Il y a des personnalités qui se sont exprimées : Florent Malouda, Yousoufa, j’ai eu les larmes aux yeux en voyant l’image exceptionnelle du concert d’Admiral T, mais aussi desauditeurs qui sont venus me voir. Les gens sont en empathie mais comprennent le combat. Certains ont laissé croire que je me battais pour une gérance. Ce n’est pas du tout ça. Je ne suis pas le gamin capricieux qui tape des pieds pour son jouet. C’est une radio communautaire. Aujourd’hui nous sommes le 10 mai il y a une double actualité. C’est la journée de commémoration de l’esclavage et l’inauguration du Memorial ACTe. Sur la radio dont les auditeurs sont en grande majorité des descendants d’esclaves, il n’y a rien de prévu, la radio fonctionne en automatique et passe de la musique. Notre mission est d’en parler, de faire des émissions communautaires et pas tenter d’entretenir le cliché du divertissement à outrance sur nous…
S’il n’y a pas de conciliation, ne penses-tu pas que l’on va perdre la fréquence ?
Il faut que chacun comprenne quelque chose.

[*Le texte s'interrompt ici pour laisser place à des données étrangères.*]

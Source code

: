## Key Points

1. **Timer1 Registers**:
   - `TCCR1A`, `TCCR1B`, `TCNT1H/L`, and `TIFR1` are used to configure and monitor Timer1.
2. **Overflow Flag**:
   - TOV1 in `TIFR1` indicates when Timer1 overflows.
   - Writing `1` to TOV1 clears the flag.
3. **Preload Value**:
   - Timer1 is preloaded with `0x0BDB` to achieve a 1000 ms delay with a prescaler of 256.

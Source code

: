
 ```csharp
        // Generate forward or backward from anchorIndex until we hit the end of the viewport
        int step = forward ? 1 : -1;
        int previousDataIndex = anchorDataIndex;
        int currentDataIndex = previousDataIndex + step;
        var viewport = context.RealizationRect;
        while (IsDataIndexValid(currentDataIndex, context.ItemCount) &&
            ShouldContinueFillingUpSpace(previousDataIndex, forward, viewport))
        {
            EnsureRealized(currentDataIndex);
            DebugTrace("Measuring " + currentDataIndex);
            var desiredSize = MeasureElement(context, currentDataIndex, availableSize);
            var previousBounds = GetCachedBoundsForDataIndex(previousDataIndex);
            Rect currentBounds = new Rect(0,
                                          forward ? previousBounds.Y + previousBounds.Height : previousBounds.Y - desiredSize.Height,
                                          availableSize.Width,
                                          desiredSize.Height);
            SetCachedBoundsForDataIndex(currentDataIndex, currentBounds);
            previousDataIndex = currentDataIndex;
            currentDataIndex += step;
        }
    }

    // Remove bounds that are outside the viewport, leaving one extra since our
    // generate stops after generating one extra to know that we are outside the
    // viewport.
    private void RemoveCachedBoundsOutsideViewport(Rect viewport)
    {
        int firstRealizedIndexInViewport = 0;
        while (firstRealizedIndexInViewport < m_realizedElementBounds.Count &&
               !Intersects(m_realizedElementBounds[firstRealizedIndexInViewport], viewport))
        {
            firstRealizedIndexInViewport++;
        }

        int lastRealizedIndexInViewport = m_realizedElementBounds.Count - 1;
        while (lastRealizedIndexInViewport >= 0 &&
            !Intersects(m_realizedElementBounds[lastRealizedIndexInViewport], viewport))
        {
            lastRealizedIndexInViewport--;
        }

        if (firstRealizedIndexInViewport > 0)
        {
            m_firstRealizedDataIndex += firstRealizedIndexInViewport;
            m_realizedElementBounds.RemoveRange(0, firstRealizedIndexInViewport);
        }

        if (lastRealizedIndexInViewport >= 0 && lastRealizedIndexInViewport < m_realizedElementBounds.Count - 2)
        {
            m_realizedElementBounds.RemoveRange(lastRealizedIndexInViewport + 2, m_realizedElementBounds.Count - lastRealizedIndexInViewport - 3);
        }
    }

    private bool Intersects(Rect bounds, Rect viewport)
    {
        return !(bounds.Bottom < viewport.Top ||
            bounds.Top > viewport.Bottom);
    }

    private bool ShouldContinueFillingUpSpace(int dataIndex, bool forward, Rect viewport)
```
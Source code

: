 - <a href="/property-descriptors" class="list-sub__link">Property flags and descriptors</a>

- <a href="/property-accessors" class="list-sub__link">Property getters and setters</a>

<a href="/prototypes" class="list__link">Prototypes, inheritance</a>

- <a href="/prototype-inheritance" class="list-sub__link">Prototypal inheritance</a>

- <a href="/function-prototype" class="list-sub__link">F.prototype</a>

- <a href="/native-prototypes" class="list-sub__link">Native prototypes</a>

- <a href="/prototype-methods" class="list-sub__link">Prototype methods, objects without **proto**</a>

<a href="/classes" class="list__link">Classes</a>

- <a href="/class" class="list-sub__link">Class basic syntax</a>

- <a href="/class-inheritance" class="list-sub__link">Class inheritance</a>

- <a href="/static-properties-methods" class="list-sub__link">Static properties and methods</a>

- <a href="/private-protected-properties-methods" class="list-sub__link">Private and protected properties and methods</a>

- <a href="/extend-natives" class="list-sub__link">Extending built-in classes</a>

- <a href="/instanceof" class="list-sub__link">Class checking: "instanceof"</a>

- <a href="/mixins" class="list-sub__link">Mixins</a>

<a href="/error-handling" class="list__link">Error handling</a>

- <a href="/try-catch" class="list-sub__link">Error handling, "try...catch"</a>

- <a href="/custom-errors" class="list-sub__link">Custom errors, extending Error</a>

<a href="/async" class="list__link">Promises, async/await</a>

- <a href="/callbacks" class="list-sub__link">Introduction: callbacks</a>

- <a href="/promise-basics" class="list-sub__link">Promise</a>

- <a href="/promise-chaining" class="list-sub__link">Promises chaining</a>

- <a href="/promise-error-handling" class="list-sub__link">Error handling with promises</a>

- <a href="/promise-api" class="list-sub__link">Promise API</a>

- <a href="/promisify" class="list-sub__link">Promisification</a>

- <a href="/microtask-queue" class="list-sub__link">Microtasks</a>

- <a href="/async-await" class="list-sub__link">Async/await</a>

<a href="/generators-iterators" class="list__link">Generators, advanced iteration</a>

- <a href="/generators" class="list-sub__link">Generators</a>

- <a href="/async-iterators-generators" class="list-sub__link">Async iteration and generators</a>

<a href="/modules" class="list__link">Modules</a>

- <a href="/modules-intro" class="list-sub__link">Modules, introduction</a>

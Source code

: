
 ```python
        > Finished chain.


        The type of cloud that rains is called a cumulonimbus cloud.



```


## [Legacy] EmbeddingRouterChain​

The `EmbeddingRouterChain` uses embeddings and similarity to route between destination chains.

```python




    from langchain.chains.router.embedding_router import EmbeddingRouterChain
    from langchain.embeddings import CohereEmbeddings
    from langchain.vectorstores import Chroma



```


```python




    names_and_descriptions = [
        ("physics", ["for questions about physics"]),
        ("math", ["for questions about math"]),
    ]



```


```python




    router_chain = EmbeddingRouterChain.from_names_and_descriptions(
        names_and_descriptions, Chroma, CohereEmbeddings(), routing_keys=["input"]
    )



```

Si on est dans une affaire de propriété ce qui pourrait être mon cas ou celui de Patrick Lemure mon associé avec qui j’ai commencé l’aventure, (Stephane Mouangué lui en a fait son bien et une affaire de famille), on ne peut pas se targuer d’être quelqu’un d’engagé pour la communauté. Imaginons que le CSA trouve qu’il y a trop de conflits et fasse un nouvel appel à candidature. Pour moi, ce serait une victoire. Le CSA choisira un projet porté par les gens d’Outre-Mer. Je sais que les gens qui seront nommés feront une radio en respectant un cahier des charges apporté par eux et validé par le CSA. Le 92.6 resterait la fréquence de la communauté.
La radio c’est FUN RADIO TROPICAL. Parler maintenant, c’est anxiogène : Surtout ne rien dire et passer de la musique.
Est-ce que tu ne paies pas le fait d’être devenu délégué interministériel à l’Outre-Mer ?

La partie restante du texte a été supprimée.